Senator Elizabeth Warren has pressed Elon Musk for answers about X Money, the payments product that X plans to launch in April.
In a letter dated April 14, Warren said the service could raise consumer, national security, and financial stability concerns.
She asked Musk to explain how X Money will handle fraud controls, user funds, data use, and any crypto or stablecoin plans, and she set an April 21 deadline for a response.
Warren tied the new letter to Musk’s wider push to turn X into an “everything app.” Her office said X has already secured 40 state money transmitter licenses ahead of the launch.
The same letter also said preview material points to a product that may offer deposit accounts with yields of up to 6 percent and may work with Cross River Bank, which Warren cited as another reason for closer review.
Warren focuses on safety, deposits and stablecoin questions
Warren’s message centered on how X Money would protect users if the service moves from social media into payments and stored balances.
In the letter, she warned that “consumers, our national security, and the stability of the financial system may be at risk” if X runs financial services the same way it has run the social platform.
She also questioned whether users would clearly understand what protections apply to funds held through the service.
Moreover, the letter also raised questions about crypto. Warren said Musk has already suggested that X Money could include crypto features, and she asked whether that could extend to stablecoin issuance under the GENIUS Act.
Her office argued that the law leaves room for private commercial firms to enter the stablecoin market, and she asked Musk to clarify whether X plans to use that route.
FDIC rules add another layer to the debate
Part of Warren’s argument focused on deposit protection. She pointed to the risk that users may assume stablecoin-related balances or payment funds carry the same protection as regular bank deposits.
That concern lines up with recent FDIC guidance, which said payment stablecoins are not subject to federal deposit insurance and cannot be marketed as if they carry that protection.
FDIC Chair Travis Hill also said the agency plans to address whether pass-through insurance could apply to payment stablecoins.
In a March speech, Hill said treating stablecoin holders as insured depositors seems inconsistent with the GENIUS Act.

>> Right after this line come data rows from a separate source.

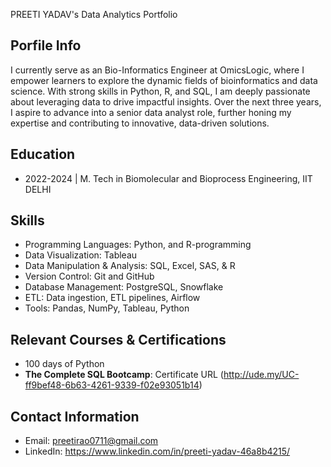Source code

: PREETI YADAV's Data Analytics Portfolio

## Porfile Info
I currently serve as an Bio-Informatics Engineer at OmicsLogic, where I empower learners to explore the dynamic fields of bioinformatics and data science. 
With strong skills in Python, R, and SQL, I am deeply passionate about leveraging data to drive impactful insights. Over the next three years, I aspire to advance into a senior data analyst role, further honing my expertise and contributing to innovative, data-driven solutions.

## Education
- 2022-2024 | M. Tech in Biomolecular and Bioprocess Engineering, IIT DELHI

## Skills
- Programming Languages: Python, and R-programming 		
- Data Visualization: Tableau
- Data Manipulation & Analysis: SQL, Excel, SAS, & R
- Version Control: Git and GitHub
- Database Management: PostgreSQL, Snowflake
- ETL: Data ingestion, ETL pipelines, Airflow
- Tools: Pandas, NumPy, Tableau, Python

## Relevant Courses & Certifications
- 100 days of Python
- **The Complete SQL Bootcamp**: Certificate URL (http://ude.my/UC-ff9bef48-6b63-4261-9339-f02e93051b14)

## Contact Information
- Email: preetirao0711@gmail.com
- LinkedIn: https://www.linkedin.com/in/preeti-yadav-46a8b4215/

That does not settle every question around fintech partnerships, but it does show why lawmakers now want direct answers from Musk before X Money reaches users.
X keeps building finance tools
The scrutiny arrives as X keeps adding finance products inside the app. On April 14, X rolled out Cashtags on iPhone in the United States and Canada.
The feature lets users tap stock or crypto cashtags to view price charts and related posts, and X also started a pilot with Wealthsimple that lets eligible Canadian users move from market data to trading inside the app.
Nikita Bier, X’s head of product, described that release as more than a chart tool. He wrote that “Cashtags are just the first step” in X’s effort to become a destination for finance and crypto users.
In addition, he said trading should be “frictionless” and linked the rollout to broader product plans. Those comments did not confirm a crypto payments launch, but they added more context to the market’s view that X wants finance to become a larger part of the platform.
The latest posts from Bier followed earlier signs that X was moving toward a broader payments debut. On March 10, Musk said X Money would enter early public access in April.
A week later, Bier publicly complained about iOS app review delays, saying approval was taking longer than building the features themselves. Those remarks added to speculation that rollout work was entering its final stage.
Bier also posted this week that crypto has had a rough year and suggested X should launch something to help fix it. That post fueled fresh talk about whether crypto rails could sit closer to X Money over time, even though X has not confirmed such a product.
Separate xAI lawsuits add to scrutiny around Musk
Musk also faces new legal pressure outside X Money. On April 14, the NAACP sued xAI and subsidiary MZX Tech, alleging they illegally operated 27 gas-fired turbines in Mississippi to power the Colossus 2 data center before obtaining the required air permits.
As we reported, the lawsuit says the companies violated the Clean Air Act and exposed nearby communities to harmful emissions.
In a separate case, xAI sued Colorado on April 9 over the state’s AI law, which is scheduled to take effect on June 30.